--- Available data Enclosed Below ---
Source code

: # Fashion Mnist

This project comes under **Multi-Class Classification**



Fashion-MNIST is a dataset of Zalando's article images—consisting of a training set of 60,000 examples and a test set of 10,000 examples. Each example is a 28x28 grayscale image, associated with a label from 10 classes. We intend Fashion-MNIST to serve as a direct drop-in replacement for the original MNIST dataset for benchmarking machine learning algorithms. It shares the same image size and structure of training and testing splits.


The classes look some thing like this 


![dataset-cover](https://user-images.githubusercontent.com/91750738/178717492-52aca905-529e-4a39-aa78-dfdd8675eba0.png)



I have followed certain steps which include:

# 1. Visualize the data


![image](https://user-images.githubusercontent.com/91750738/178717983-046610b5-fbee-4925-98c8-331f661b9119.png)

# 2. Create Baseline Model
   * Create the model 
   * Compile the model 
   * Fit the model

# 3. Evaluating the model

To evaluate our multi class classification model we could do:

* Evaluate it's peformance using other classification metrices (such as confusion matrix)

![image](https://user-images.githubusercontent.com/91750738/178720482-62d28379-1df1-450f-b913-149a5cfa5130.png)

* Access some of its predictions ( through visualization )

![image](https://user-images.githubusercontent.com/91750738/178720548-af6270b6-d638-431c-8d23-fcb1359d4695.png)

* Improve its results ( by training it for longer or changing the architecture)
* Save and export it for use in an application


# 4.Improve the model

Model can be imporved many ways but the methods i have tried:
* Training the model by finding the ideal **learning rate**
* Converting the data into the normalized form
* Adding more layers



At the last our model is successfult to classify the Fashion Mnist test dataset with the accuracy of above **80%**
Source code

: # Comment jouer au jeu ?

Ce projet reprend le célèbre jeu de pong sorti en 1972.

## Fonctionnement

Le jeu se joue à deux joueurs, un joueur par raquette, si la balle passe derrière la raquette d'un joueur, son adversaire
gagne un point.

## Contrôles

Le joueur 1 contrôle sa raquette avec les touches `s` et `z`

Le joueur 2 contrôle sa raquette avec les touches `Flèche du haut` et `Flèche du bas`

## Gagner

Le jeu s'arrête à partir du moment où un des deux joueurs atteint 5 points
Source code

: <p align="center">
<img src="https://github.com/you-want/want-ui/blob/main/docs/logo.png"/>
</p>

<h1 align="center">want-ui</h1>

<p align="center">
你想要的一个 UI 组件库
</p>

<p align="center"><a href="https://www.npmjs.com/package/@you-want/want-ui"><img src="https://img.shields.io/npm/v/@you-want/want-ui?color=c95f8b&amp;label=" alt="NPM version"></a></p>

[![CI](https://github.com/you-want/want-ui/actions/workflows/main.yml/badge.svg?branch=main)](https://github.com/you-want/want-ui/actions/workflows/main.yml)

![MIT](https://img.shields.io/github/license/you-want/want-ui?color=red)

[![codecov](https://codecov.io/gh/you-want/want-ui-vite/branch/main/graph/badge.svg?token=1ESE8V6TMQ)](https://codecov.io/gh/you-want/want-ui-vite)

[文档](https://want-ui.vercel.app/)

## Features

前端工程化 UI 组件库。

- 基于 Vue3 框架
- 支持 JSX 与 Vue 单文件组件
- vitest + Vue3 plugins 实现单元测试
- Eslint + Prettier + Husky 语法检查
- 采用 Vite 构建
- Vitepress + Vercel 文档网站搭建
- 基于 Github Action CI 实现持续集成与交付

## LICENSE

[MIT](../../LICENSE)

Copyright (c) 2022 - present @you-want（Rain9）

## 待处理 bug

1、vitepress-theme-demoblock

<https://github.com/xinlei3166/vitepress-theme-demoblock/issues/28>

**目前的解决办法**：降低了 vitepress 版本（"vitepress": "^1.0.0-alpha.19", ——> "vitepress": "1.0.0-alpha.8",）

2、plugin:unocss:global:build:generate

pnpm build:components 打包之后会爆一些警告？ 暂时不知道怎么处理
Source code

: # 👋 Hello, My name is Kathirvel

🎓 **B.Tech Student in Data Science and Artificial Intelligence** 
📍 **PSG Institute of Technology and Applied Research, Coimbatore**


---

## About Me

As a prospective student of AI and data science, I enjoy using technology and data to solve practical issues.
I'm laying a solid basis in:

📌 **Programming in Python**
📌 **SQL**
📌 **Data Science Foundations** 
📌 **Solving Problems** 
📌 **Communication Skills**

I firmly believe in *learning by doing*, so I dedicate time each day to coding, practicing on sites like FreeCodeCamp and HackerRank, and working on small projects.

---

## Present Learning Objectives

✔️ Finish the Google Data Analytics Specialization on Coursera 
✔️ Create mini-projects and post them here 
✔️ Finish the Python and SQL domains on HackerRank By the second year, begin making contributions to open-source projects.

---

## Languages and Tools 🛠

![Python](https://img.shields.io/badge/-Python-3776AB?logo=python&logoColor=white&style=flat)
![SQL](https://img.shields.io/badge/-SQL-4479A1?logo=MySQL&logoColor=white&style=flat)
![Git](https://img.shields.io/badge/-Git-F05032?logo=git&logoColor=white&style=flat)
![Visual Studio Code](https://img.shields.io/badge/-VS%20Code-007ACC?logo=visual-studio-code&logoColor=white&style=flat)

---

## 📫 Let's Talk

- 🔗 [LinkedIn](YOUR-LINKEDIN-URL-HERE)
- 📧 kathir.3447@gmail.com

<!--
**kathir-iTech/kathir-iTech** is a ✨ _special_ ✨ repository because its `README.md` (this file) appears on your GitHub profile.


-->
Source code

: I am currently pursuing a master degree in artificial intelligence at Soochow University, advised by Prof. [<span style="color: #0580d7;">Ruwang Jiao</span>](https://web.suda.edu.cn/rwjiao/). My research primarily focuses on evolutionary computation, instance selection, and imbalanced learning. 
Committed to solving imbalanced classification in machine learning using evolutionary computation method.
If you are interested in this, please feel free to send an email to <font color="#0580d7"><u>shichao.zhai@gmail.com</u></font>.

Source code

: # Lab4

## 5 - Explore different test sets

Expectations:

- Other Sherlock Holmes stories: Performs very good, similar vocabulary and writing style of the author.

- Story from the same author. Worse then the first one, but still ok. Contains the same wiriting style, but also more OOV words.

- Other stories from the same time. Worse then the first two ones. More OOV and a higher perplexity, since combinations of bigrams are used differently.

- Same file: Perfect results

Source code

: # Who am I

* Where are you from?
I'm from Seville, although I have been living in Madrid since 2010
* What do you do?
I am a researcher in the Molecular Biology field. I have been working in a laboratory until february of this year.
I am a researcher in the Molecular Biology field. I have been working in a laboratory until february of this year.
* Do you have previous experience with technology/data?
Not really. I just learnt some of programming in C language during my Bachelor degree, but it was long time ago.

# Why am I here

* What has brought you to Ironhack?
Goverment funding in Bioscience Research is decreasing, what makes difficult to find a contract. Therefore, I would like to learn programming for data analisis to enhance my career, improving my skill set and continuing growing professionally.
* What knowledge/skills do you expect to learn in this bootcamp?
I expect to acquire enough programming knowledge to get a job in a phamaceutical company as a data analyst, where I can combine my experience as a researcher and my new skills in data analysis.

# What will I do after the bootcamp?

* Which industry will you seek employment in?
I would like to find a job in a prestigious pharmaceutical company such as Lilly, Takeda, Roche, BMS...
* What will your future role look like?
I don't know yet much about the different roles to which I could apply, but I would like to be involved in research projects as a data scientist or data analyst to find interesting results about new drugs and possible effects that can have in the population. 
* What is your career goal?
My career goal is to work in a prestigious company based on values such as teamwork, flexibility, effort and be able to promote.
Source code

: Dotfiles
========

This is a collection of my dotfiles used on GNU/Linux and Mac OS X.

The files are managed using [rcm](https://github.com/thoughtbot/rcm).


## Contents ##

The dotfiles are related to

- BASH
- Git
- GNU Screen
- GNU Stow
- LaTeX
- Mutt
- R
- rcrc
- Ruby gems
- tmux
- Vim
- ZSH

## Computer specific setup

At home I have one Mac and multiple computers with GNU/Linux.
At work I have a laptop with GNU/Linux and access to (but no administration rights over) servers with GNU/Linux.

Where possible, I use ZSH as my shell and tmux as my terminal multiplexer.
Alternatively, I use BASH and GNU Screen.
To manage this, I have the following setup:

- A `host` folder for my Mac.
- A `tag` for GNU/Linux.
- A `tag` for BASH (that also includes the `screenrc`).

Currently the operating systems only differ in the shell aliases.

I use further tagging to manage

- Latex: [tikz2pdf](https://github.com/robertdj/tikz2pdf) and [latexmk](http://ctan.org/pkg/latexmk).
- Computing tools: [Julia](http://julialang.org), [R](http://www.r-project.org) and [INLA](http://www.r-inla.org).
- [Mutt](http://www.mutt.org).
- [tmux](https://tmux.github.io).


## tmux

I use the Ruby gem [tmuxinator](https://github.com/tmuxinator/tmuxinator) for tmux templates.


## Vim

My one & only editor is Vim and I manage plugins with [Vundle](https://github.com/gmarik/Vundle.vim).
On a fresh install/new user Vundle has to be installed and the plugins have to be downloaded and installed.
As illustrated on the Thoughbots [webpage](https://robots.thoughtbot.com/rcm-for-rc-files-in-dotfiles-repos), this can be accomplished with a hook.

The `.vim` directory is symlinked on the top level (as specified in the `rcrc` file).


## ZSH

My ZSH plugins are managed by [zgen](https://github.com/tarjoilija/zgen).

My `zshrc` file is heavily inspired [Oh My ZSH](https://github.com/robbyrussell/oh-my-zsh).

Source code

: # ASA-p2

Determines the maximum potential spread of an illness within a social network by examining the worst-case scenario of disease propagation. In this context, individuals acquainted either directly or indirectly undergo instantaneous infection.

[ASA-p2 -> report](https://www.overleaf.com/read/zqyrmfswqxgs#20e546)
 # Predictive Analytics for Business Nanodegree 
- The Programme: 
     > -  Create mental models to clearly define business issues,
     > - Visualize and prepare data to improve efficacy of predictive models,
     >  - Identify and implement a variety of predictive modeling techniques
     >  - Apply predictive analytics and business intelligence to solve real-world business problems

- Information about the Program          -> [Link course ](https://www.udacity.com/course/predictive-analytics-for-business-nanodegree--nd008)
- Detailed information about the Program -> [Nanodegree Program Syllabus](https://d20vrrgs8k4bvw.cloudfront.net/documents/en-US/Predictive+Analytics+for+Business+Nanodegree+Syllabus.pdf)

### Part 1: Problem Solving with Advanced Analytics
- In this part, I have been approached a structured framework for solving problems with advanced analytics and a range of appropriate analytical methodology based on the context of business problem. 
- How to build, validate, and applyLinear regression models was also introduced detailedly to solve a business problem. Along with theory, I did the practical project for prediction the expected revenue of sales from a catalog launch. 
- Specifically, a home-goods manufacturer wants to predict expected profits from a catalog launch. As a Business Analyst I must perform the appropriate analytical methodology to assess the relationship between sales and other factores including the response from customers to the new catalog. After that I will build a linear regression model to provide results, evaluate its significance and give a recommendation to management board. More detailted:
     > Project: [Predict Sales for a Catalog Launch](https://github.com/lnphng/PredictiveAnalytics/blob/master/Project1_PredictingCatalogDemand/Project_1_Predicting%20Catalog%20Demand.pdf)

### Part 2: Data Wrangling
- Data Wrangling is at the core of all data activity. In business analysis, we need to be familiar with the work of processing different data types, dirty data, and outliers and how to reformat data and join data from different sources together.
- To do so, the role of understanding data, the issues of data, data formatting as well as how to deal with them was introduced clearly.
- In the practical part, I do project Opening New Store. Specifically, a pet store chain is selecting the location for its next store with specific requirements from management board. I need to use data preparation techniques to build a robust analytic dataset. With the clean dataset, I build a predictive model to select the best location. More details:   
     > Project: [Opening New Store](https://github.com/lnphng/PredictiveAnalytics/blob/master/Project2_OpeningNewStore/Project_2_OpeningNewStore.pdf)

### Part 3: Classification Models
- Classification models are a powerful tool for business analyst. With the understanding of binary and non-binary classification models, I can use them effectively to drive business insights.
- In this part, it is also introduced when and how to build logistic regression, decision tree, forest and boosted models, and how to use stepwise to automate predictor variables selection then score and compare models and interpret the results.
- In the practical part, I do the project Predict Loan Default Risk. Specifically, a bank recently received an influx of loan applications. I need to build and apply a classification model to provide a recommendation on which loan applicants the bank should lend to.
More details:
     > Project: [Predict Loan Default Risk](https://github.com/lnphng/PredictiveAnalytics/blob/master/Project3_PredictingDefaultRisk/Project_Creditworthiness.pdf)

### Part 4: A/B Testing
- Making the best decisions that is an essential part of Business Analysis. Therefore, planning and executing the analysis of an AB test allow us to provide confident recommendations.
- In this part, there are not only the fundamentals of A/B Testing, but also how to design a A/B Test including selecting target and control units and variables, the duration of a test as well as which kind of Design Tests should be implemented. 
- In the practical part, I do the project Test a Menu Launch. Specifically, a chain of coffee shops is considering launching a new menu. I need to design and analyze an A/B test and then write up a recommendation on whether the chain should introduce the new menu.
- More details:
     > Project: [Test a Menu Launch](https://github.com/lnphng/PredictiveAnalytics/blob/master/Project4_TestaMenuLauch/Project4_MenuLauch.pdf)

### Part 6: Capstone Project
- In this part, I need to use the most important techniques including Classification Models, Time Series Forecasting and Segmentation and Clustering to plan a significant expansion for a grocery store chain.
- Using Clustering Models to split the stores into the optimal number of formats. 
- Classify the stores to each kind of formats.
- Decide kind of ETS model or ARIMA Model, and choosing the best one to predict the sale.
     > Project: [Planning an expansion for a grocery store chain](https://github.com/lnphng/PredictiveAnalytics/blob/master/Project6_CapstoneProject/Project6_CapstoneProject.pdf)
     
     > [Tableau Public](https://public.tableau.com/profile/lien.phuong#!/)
--- End of Enclosed Available data ---
• Activity
Reproduce verbatim the lines above, from the line with "## 5 - Explore different test sets" through the line with "- Story from".

• Finished exercise
## 5 - Explore different test sets

Expectations:

- Other Sherlock Holmes stories: Performs very good, similar vocabulary and writing style of the author.

- Story from the same author. Worse then the first one, but still ok. Contains the same wiriting style, but also more OOV words.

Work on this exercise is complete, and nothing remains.